> Stored data
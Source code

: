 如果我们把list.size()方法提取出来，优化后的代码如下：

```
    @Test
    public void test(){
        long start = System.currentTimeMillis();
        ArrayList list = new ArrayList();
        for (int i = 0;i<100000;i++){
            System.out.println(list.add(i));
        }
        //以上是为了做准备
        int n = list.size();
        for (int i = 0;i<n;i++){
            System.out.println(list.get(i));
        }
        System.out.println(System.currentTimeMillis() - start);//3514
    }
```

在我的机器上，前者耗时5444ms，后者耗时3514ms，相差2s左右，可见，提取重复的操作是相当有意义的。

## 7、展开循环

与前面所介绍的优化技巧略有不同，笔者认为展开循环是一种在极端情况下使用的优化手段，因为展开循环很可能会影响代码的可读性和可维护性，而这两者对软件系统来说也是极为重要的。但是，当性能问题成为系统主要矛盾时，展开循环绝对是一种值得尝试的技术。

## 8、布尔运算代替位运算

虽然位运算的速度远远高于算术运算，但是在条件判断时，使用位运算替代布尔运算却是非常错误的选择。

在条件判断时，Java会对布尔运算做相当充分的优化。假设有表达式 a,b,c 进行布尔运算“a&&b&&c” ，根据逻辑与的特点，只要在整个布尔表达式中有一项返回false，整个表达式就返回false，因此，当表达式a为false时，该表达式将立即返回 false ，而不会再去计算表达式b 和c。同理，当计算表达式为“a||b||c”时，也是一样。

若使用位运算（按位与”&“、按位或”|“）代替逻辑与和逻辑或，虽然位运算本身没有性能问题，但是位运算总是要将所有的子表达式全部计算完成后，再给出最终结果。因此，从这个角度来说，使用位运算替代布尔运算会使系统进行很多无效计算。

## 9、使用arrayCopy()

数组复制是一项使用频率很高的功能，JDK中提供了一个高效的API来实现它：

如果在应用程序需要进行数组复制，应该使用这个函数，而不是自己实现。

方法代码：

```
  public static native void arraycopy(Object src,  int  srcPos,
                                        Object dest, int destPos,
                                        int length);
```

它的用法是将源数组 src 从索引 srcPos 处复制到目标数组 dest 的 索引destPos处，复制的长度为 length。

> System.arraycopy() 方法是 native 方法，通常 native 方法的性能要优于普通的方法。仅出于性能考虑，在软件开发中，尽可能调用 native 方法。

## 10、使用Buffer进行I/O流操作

> Exercise
Return each line of the data above that includes the word "dest".

> Problem solution
                                        Object dest, int destPos,
它的用法是将源数组 src 从索引 srcPos 处复制到目标数组 dest 的 索引destPos处，复制的长度为 length。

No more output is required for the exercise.